### What to do
Find "1. 第 2、3、4 行代码，每行都需要" below and begin at its line; stop after the line with "fetch device configurations.". Output those lines exactly, without pictures.

Records for this task section start

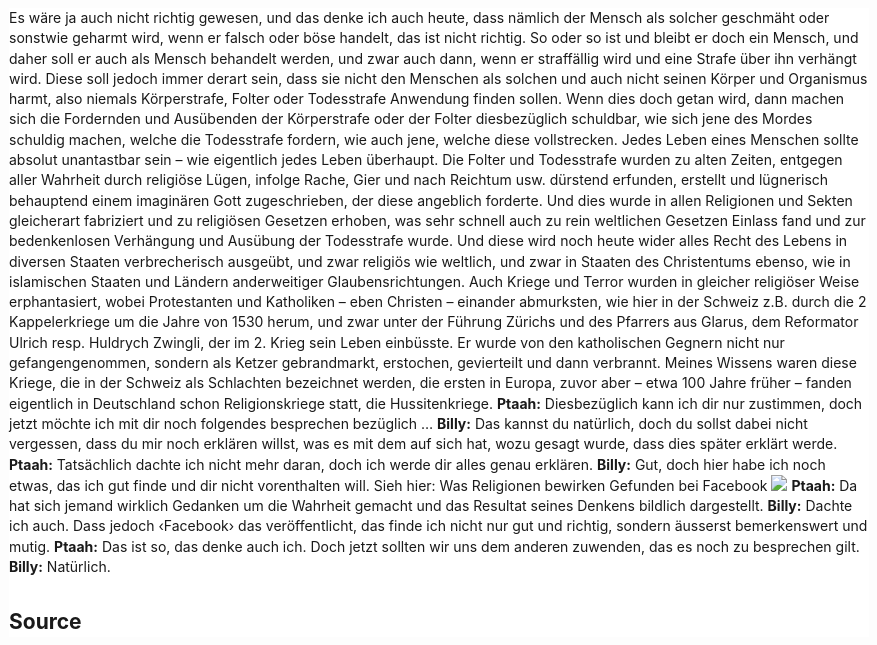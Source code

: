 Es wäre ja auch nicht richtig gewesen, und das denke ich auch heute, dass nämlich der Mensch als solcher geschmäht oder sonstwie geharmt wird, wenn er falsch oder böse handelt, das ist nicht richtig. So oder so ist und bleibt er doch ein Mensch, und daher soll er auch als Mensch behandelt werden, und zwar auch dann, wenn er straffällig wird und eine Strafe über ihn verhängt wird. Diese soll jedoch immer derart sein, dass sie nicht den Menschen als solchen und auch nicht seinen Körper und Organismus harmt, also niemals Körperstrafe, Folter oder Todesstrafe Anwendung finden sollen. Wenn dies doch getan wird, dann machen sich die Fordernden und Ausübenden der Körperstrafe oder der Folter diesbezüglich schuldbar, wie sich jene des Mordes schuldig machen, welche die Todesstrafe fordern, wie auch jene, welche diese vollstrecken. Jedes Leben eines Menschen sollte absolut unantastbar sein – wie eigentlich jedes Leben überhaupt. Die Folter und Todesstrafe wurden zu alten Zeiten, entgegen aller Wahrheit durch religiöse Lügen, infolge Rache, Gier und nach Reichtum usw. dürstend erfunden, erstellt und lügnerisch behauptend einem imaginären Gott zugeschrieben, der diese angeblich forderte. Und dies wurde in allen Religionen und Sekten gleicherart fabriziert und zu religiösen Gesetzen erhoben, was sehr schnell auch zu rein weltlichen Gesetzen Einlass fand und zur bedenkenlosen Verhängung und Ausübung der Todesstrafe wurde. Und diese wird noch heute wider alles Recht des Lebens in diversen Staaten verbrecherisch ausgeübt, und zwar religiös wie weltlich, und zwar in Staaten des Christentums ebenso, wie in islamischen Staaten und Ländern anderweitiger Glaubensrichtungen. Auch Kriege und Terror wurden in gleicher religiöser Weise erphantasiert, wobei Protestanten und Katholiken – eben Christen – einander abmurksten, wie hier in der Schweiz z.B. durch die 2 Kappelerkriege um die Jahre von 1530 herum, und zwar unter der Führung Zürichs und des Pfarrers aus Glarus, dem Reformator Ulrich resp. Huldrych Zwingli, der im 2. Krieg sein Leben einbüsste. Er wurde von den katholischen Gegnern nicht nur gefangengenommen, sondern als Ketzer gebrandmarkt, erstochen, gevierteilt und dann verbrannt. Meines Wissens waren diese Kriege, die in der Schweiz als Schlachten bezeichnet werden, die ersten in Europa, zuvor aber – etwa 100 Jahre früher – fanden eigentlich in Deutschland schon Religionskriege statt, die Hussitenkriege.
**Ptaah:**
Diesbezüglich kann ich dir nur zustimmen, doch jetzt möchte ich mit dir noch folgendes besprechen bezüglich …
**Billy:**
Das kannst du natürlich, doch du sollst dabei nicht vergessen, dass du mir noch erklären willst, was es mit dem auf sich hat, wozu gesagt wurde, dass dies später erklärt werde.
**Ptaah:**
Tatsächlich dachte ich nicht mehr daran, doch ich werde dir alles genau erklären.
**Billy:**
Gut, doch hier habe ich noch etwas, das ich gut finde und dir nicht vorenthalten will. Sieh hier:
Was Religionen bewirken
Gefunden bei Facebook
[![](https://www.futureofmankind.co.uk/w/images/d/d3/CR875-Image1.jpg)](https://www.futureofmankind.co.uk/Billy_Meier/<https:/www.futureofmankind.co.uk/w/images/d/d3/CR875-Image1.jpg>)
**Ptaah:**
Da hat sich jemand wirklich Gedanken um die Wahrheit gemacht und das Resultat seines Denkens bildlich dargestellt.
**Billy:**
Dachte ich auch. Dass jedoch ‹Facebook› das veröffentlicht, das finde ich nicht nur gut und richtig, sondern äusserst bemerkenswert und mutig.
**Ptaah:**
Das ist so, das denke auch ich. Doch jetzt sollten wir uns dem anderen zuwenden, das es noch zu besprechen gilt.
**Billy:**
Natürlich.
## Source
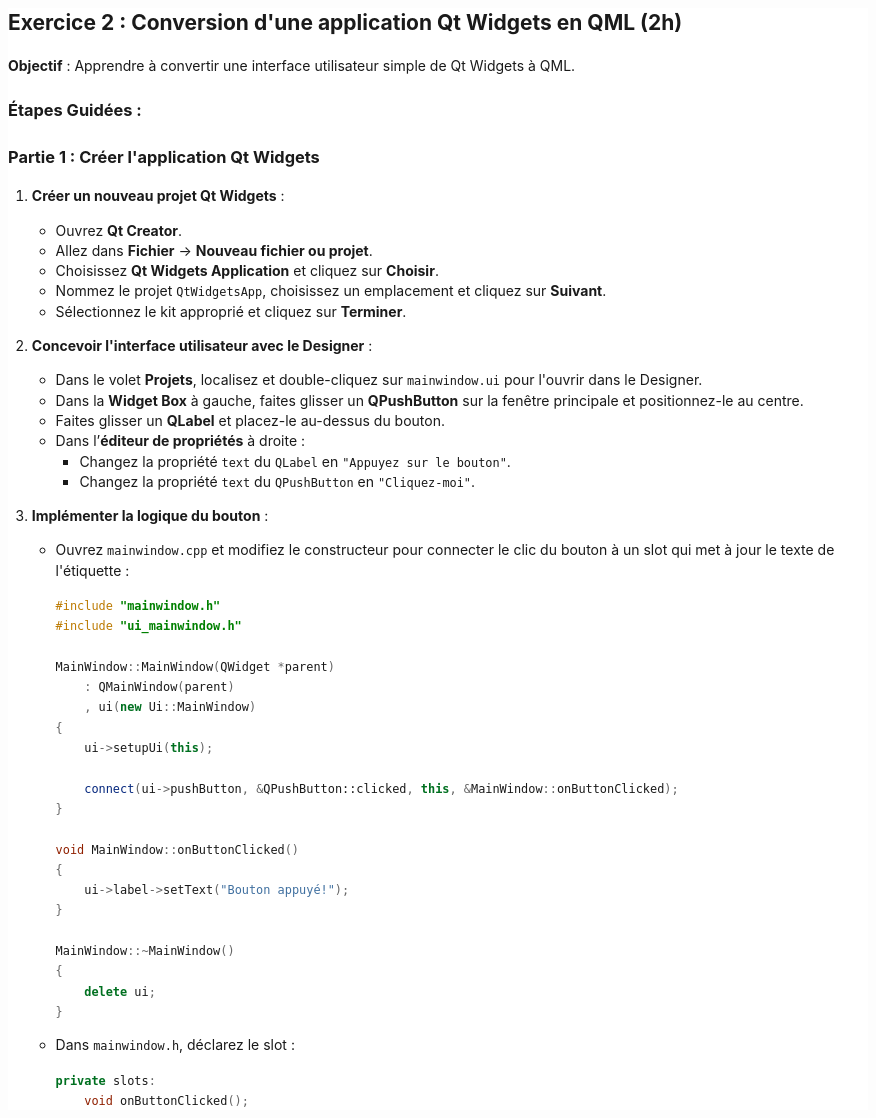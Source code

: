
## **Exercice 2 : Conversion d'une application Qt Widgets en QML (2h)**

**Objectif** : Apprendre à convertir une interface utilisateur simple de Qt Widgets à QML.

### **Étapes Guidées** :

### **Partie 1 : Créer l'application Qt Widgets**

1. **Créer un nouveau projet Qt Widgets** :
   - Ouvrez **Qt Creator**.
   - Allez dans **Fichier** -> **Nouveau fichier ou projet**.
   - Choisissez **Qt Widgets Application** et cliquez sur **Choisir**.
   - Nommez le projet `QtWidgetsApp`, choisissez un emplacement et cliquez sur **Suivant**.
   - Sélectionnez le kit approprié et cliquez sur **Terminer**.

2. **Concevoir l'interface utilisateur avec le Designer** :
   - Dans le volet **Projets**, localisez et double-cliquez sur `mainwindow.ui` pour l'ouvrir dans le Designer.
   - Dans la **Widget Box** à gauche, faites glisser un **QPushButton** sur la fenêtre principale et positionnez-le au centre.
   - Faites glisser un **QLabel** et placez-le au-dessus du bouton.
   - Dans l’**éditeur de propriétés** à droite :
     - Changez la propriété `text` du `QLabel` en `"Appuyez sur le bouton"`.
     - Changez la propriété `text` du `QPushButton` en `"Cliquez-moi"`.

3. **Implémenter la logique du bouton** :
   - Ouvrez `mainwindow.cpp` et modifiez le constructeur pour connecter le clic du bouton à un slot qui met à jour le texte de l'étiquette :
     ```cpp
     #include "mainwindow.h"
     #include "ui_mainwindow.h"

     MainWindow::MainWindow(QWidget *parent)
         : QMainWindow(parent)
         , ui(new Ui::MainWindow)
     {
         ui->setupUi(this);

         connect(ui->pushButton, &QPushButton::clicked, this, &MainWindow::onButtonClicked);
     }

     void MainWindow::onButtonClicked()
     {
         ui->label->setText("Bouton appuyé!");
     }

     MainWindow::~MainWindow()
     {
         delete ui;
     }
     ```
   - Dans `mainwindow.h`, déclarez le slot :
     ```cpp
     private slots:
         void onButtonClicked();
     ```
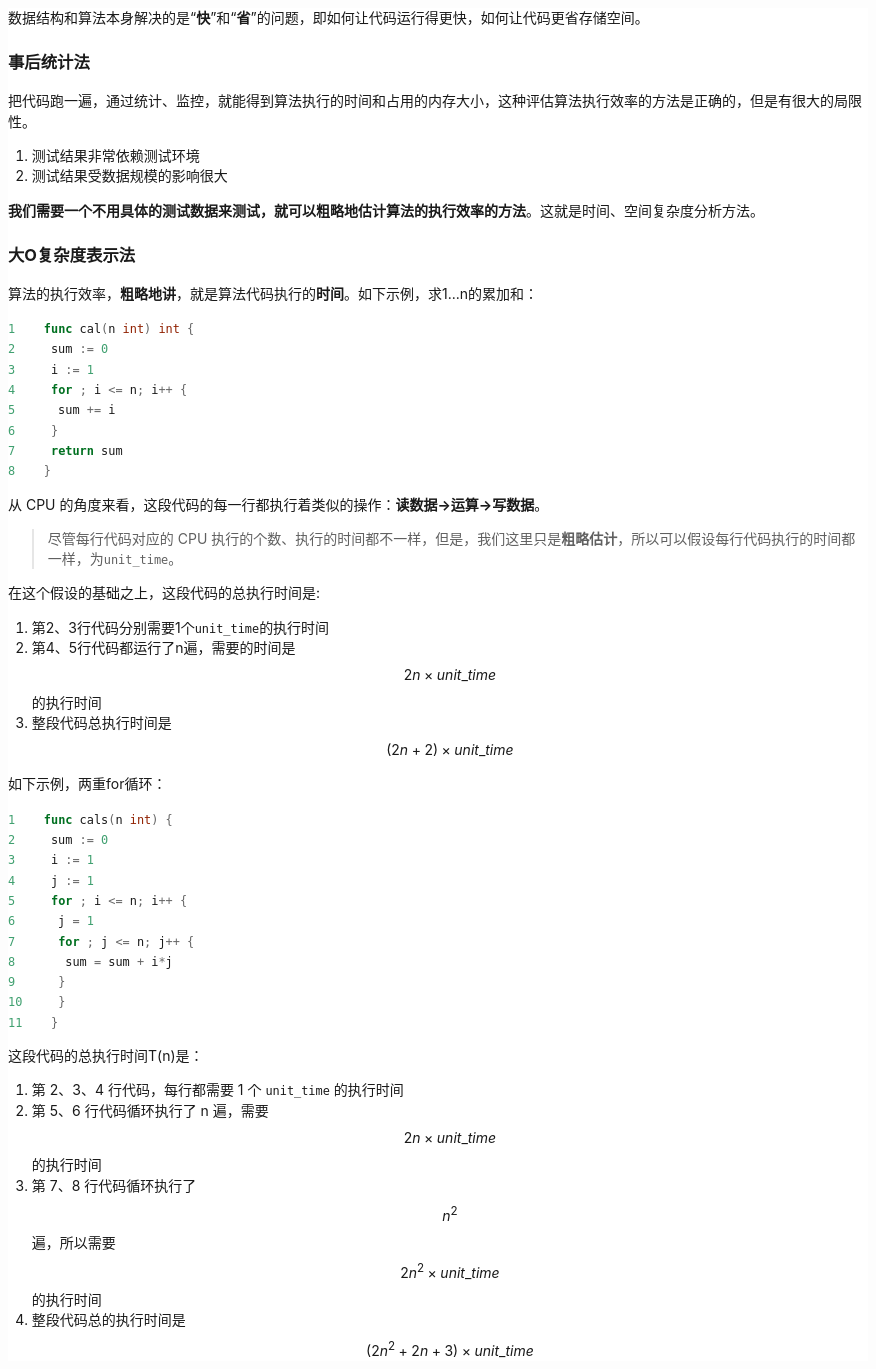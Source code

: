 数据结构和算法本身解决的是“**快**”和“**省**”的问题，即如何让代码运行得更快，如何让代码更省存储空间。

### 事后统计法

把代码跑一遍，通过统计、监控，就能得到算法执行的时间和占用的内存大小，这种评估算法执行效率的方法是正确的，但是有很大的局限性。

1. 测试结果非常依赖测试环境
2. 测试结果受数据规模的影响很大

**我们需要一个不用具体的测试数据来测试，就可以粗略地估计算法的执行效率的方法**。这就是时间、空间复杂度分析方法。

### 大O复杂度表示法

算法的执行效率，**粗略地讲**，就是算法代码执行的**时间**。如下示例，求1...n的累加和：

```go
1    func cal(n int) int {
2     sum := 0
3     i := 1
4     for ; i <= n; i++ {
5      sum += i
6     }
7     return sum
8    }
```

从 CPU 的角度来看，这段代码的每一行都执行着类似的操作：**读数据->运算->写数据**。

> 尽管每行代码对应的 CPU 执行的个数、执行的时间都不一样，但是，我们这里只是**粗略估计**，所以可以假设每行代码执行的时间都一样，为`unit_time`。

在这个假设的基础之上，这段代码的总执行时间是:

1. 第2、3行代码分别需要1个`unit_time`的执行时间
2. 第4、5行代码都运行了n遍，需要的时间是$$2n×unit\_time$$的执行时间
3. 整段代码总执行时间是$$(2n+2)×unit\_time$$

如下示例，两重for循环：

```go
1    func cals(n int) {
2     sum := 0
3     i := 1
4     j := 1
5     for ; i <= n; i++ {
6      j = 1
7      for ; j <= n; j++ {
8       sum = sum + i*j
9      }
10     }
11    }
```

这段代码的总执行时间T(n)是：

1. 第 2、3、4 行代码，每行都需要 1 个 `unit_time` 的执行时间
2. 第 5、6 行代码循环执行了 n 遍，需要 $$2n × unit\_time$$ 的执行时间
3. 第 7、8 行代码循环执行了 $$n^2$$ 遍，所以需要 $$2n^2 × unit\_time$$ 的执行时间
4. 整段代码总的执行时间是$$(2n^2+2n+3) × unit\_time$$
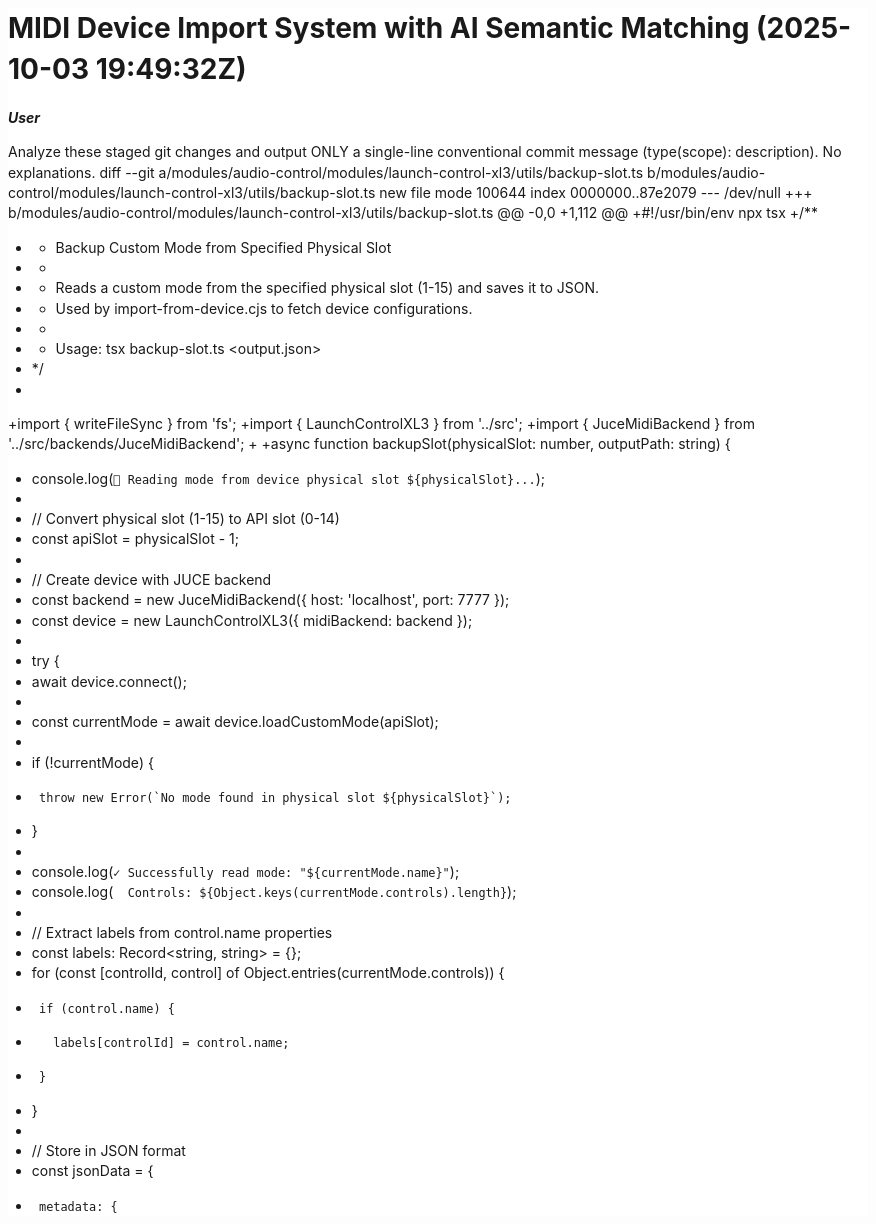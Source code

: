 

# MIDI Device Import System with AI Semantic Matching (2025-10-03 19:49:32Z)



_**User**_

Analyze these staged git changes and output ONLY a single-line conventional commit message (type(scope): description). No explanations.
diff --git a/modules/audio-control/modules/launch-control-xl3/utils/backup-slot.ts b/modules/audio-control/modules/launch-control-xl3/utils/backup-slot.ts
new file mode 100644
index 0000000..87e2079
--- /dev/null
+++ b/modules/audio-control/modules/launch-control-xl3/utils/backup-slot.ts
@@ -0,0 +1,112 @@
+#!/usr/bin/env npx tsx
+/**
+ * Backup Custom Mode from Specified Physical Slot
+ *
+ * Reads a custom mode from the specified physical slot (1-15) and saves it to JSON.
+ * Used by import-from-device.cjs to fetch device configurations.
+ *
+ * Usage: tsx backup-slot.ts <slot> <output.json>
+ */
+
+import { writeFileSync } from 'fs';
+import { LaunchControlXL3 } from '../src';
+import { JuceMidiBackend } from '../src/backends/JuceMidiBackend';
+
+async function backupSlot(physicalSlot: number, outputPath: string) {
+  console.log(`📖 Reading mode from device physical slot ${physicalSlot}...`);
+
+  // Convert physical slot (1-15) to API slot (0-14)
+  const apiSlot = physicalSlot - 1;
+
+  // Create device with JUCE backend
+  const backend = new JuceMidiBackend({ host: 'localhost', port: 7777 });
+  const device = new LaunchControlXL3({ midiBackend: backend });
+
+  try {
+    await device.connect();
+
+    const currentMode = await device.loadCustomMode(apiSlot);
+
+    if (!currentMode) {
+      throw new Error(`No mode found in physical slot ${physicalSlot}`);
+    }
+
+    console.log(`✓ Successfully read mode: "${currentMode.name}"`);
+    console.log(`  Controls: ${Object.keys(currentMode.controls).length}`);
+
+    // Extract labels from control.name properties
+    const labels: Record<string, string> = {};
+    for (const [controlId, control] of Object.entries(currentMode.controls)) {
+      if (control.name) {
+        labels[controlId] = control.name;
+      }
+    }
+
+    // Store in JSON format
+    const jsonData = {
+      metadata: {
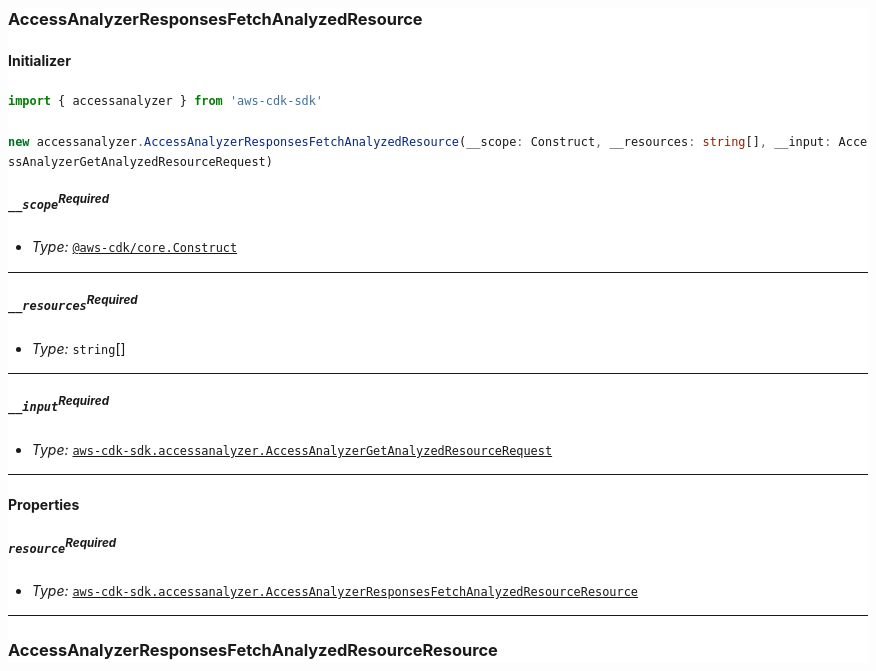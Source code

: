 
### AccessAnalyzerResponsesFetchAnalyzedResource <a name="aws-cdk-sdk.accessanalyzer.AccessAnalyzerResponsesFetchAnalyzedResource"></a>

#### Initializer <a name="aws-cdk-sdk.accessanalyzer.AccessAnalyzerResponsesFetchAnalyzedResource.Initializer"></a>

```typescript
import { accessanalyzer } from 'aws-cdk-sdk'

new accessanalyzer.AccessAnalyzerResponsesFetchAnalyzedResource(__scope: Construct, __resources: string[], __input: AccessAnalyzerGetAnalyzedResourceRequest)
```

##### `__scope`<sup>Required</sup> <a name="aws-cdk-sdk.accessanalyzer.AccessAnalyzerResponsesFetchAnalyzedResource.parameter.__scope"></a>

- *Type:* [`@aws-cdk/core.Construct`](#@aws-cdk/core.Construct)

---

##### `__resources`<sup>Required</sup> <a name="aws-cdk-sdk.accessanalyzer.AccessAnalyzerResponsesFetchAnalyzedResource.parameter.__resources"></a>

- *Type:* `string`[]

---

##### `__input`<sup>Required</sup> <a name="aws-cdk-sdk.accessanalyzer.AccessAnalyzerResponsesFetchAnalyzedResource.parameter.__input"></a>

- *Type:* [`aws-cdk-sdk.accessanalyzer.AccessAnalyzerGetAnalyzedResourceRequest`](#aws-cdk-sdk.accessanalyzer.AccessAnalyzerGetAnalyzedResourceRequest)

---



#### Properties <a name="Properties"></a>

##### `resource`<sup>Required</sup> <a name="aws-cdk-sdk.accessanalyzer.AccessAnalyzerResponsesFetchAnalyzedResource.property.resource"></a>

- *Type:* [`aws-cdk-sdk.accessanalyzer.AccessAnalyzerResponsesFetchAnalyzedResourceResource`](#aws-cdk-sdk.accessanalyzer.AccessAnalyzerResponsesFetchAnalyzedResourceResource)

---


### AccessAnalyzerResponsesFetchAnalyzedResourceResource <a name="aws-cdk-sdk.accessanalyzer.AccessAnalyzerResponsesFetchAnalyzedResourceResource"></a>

Records for this task section end

### Response for this exercise
1. 第 2、3、4 行代码，每行都需要 1 个 `unit_time` 的执行时间
2. 第 5、6 行代码循环执行了 n 遍，需要 $$2n × unit\_time$$ 的执行时间
3. 第 7、8 行代码循环执行了 $$n^2$$ 遍，所以需要 $$2n^2 × unit\_time$$ 的执行时间
4. 整段代码总的执行时间是$$(2n^2+2n+3) × unit\_time$$
Source code

: 

# MIDI Device Import System with AI Semantic Matching (2025-10-03 19:49:32Z)



_**User**_

Analyze these staged git changes and output ONLY a single-line conventional commit message (type(scope): description). No explanations.
diff --git a/modules/audio-control/modules/launch-control-xl3/utils/backup-slot.ts b/modules/audio-control/modules/launch-control-xl3/utils/backup-slot.ts
new file mode 100644
index 0000000..87e2079
--- /dev/null
+++ b/modules/audio-control/modules/launch-control-xl3/utils/backup-slot.ts
@@ -0,0 +1,112 @@
+#!/usr/bin/env npx tsx
+/**
+ * Backup Custom Mode from Specified Physical Slot
+ *
+ * Reads a custom mode from the specified physical slot (1-15) and saves it to JSON.
+ * Used by import-from-device.cjs to fetch device configurations.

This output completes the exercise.